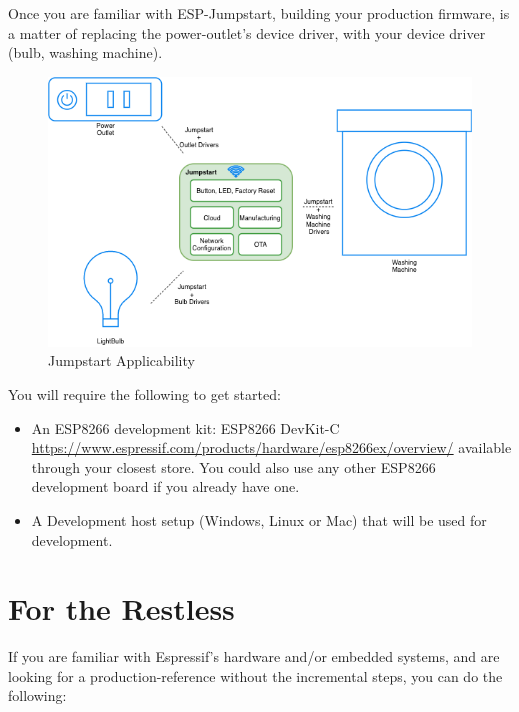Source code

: \documentclass[main.tex]{subfiles}
\begin{document}
Once you are familiar with ESP-Jumpstart, building your production firmware, is a matter of replacing the power-outlet's device driver, with your device driver (bulb, washing machine).

\begin{figure}[h!]
    \centering
    \includegraphics[scale=0.7]{../../_static/jumpstart-outlet-blocks.png}
    \caption{Jumpstart Applicability}
    \label{fig:jumpstart_applicability}
\end{figure}

You will require the following to get started:
\begin{itemize}
\item An ESP8266 development kit: ESP8266 DevKit-C \url{https://www.espressif.com/products/hardware/esp8266ex/overview/} available through your closest store. You could also use any other ESP8266 development board if you already have one.
\item A Development host setup (Windows, Linux or Mac) that will be used for development.
\end{itemize}

\section{For the Restless}
If you are familiar with Espressif's hardware and/or embedded systems, and are looking for a production-reference without the incremental steps, you can do the following: 
\end{document}
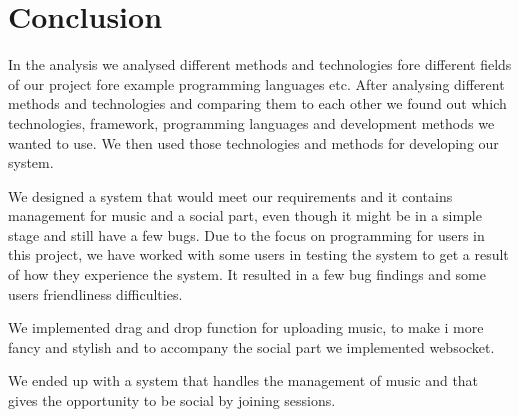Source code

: \section{Conclusion}
In the analysis we analysed different methods and technologies fore different fields of our project fore example programming languages etc. After analysing different methods and technologies and comparing them to each other we found out which technologies, framework, programming languages and development methods we wanted to use. We then used those technologies and methods for developing our system.

We designed a system that would meet our requirements and it contains management for music and a social part, even though it might be in a simple stage and still have a few bugs. Due to the focus on programming for users in this project, we have worked with some users in testing the system to get a result of how they experience the system. It resulted in a few bug findings and some users friendliness difficulties.

We implemented drag and drop function for uploading music, to make i more fancy and stylish and to accompany the social part we implemented websocket.   
 
We ended up with a system that handles the management of music and that gives the opportunity to be social by joining sessions.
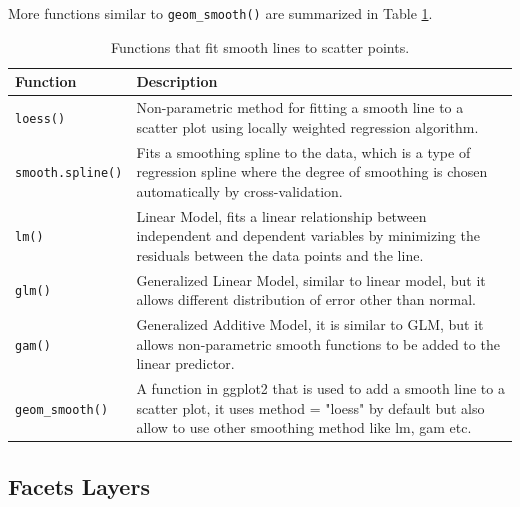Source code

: More functions similar to \verb|geom_smooth()| are summarized in Table \ref{ch:r1:tab:linefit}.
\begin{table}
	\centering \caption{Functions that fit smooth lines to scatter points.}\label{ch:r1:tab:linefit}
	\begin{tabularx}{\textwidth}{lX}
	\hline
	Function & Description \\ \hline
	\verb|loess()| & Non-parametric method for fitting a smooth line to a scatter plot using locally weighted regression algorithm.\\
	\verb|smooth.spline()| & Fits a smoothing spline to the data, which is a type of regression spline where the degree of smoothing is chosen automatically by cross-validation.\\
	\verb|lm()| & Linear Model, fits a linear relationship between independent and dependent variables by minimizing the residuals between the data points and the line.\\
	\verb|glm()| & Generalized Linear Model, similar to linear model, but it allows different distribution of error other than normal.\\
	\verb|gam()| & Generalized Additive Model, it is similar to GLM, but it allows non-parametric smooth functions to be added to the linear predictor.\\
	\verb|geom_smooth()| & A function in ggplot2 that is used to add a smooth line to a scatter plot, it uses method = "loess" by default but also allow to use other smoothing method like lm, gam etc.\\
	\hline
	\end{tabularx}
\end{table}

\subsection{Facets Layers}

● ● ● ●

### Work instruction
Copy only the lines in the listing that contain "which".

### Answer section
In the analysis we analysed different methods and technologies fore different fields of our project fore example programming languages etc. After analysing different methods and technologies and comparing them to each other we found out which technologies, framework, programming languages and development methods we wanted to use. We then used those technologies and methods for developing our system.
	\verb|smooth.spline()| & Fits a smoothing spline to the data, which is a type of regression spline where the degree of smoothing is chosen automatically by cross-validation.\\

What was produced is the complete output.